Each line of the data below from the one holding "1. Simple to implement" to the one holding "### Complex Reasoning", inclusive, is to be reproduced exactly; no other line belongs in the answer.
(Beginning of RECORDS)
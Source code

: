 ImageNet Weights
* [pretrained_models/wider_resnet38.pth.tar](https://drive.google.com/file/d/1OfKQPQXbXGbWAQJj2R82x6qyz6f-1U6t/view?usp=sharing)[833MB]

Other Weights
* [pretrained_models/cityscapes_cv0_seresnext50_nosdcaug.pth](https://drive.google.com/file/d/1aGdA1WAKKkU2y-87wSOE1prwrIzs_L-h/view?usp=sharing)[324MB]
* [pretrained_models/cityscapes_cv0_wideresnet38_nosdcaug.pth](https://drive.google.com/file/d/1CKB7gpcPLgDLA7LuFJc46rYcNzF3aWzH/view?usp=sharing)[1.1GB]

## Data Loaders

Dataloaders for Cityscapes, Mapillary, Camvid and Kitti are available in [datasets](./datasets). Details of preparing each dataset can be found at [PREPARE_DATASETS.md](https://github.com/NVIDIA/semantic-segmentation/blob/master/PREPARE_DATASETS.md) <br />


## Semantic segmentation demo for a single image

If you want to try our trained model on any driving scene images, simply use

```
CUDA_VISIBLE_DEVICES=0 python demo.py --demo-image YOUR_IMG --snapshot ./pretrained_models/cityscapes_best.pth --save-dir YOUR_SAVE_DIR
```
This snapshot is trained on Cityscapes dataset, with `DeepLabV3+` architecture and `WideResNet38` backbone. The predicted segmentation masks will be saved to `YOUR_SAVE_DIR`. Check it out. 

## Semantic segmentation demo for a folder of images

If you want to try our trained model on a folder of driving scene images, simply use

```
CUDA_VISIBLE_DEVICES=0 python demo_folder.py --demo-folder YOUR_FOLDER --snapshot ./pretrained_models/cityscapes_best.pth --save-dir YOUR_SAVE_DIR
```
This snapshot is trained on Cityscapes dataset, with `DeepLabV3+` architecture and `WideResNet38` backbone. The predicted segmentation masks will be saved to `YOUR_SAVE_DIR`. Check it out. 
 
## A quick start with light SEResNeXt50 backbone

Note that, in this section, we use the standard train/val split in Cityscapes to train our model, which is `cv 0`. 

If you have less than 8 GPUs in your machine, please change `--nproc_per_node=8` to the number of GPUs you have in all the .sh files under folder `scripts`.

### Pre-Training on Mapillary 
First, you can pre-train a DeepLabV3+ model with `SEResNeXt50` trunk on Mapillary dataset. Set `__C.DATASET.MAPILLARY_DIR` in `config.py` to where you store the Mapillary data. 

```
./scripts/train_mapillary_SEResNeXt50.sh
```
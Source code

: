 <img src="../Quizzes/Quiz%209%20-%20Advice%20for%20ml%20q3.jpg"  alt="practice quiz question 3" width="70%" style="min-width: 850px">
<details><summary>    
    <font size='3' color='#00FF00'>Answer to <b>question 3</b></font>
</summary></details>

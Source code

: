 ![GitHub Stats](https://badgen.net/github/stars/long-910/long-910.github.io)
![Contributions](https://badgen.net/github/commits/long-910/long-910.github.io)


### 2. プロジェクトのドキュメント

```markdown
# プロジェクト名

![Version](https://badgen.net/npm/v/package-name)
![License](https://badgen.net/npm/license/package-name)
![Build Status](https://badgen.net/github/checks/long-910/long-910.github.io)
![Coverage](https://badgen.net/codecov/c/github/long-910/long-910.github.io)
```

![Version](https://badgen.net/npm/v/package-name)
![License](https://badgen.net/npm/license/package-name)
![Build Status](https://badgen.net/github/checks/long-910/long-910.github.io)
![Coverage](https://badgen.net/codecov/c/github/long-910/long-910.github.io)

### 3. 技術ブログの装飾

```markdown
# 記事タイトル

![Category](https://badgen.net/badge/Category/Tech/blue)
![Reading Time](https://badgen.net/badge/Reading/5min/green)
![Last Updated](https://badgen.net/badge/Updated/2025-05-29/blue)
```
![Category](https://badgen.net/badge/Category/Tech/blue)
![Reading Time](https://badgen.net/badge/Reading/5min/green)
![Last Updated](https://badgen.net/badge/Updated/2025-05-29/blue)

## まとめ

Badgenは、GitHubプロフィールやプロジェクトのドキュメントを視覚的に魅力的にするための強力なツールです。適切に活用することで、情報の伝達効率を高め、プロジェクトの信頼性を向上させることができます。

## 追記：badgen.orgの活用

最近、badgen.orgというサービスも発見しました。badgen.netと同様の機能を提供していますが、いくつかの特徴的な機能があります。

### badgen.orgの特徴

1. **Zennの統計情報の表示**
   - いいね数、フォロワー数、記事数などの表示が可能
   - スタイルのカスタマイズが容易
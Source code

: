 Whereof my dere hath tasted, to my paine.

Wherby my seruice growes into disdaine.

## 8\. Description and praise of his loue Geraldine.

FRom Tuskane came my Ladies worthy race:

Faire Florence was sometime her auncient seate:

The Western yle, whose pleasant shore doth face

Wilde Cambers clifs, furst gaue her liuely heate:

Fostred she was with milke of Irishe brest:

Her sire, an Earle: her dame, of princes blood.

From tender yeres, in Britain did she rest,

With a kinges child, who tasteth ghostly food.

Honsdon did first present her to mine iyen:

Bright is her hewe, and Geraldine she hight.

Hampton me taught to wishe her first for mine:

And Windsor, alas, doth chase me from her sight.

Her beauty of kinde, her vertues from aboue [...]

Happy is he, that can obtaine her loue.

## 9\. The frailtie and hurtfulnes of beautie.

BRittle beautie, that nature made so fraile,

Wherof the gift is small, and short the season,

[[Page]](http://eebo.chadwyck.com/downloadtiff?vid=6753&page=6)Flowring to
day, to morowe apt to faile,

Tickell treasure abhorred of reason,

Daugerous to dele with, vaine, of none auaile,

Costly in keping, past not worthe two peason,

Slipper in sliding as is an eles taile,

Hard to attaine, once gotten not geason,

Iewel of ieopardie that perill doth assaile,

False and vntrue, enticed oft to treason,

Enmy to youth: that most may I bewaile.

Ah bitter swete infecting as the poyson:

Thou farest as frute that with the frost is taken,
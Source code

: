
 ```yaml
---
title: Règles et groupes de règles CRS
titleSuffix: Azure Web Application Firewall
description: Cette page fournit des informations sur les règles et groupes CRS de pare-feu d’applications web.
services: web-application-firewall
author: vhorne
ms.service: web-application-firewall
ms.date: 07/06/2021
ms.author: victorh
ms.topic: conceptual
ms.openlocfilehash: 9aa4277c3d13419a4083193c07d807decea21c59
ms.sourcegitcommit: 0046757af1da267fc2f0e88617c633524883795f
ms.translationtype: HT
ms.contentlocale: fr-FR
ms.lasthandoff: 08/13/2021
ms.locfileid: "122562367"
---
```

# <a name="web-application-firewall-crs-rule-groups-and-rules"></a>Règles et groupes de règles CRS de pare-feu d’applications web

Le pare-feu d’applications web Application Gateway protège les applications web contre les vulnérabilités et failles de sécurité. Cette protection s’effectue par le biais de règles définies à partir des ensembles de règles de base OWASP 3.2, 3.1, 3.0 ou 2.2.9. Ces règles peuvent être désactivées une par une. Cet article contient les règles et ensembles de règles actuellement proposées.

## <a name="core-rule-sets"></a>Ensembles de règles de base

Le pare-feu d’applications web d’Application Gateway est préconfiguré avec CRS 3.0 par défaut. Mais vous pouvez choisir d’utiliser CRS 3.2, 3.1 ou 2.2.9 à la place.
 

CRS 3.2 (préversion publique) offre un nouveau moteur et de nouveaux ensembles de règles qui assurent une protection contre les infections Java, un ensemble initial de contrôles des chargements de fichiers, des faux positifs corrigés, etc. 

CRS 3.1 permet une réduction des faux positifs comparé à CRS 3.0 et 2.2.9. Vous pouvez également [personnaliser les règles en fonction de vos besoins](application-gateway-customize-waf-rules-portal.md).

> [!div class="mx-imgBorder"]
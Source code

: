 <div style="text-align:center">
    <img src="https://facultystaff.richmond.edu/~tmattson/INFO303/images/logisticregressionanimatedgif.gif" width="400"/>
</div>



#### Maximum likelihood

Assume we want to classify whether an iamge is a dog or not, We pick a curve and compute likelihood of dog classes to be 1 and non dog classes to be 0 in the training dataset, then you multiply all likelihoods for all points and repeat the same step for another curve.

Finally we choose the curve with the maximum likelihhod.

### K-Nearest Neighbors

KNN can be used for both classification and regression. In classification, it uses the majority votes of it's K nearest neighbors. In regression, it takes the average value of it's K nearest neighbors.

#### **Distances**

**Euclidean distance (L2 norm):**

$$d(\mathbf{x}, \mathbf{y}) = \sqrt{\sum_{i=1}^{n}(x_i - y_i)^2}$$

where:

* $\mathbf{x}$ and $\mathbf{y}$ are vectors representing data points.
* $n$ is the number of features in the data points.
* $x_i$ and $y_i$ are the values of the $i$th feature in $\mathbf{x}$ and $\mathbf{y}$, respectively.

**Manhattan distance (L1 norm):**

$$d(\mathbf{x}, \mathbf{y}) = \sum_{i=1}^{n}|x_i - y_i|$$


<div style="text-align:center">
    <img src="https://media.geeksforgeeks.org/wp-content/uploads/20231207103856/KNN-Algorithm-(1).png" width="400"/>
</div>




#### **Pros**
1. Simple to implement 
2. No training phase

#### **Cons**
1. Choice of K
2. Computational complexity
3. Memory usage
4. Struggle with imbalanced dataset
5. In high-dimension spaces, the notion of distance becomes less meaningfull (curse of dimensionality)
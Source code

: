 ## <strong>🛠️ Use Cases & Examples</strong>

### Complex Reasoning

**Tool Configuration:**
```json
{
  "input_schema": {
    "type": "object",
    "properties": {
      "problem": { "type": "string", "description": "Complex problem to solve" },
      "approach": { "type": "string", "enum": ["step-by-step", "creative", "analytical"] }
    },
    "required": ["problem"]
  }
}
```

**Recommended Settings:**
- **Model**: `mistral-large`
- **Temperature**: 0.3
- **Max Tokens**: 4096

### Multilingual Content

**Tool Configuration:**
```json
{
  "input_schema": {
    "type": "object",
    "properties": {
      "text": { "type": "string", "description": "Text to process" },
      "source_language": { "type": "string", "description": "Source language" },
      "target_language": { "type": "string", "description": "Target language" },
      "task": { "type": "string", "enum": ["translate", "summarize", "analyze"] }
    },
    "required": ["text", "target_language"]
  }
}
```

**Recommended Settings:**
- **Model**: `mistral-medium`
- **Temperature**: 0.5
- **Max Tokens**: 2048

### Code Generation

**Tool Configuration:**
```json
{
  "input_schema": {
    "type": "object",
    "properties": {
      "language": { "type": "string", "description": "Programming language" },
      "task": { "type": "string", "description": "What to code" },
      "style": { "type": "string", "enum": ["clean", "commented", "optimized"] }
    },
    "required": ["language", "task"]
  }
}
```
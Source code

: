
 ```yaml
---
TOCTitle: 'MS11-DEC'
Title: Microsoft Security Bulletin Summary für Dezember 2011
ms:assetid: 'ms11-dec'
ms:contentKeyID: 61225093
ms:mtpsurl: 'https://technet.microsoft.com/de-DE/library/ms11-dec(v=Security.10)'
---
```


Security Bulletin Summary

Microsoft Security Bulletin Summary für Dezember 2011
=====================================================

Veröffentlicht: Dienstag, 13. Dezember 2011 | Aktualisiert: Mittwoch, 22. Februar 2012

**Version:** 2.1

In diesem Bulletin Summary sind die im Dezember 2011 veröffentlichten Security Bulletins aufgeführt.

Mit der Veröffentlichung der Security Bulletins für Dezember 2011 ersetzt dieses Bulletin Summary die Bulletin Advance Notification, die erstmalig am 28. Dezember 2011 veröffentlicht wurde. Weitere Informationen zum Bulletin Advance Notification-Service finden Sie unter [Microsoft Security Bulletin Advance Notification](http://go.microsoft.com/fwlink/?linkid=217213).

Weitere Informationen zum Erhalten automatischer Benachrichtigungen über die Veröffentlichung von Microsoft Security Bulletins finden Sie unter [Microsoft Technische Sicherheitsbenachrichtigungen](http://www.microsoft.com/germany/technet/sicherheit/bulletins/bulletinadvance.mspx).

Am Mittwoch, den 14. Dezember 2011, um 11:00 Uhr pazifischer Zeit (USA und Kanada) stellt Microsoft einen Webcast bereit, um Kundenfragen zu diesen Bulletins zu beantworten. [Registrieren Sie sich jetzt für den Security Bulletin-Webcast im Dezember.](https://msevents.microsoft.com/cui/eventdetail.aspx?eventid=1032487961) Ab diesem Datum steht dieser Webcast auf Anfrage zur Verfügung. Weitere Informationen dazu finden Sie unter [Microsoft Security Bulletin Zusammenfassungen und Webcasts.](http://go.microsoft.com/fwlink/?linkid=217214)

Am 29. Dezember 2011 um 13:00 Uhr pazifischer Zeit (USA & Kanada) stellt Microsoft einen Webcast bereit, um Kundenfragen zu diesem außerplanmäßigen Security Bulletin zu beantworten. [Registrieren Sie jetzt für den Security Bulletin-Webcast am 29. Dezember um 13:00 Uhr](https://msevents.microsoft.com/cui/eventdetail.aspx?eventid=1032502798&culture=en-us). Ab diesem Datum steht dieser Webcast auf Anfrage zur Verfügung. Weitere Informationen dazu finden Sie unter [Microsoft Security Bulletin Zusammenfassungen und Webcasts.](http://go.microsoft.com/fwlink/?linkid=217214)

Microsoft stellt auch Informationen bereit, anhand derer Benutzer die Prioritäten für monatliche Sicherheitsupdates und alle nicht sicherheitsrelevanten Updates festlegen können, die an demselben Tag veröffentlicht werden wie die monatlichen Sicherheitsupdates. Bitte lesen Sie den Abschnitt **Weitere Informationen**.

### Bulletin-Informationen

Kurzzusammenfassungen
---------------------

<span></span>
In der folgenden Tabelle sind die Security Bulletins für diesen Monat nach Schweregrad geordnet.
(End of RECORDS)
▸ **RESULT OF THE EXERCISE**:
1. Simple to implement 
2. No training phase

#### **Cons**
1. Choice of K
2. Computational complexity
3. Memory usage
4. Struggle with imbalanced dataset
5. In high-dimension spaces, the notion of distance becomes less meaningfull (curse of dimensionality)
Source code

: ## <strong>🛠️ Use Cases & Examples</strong>

### Complex Reasoning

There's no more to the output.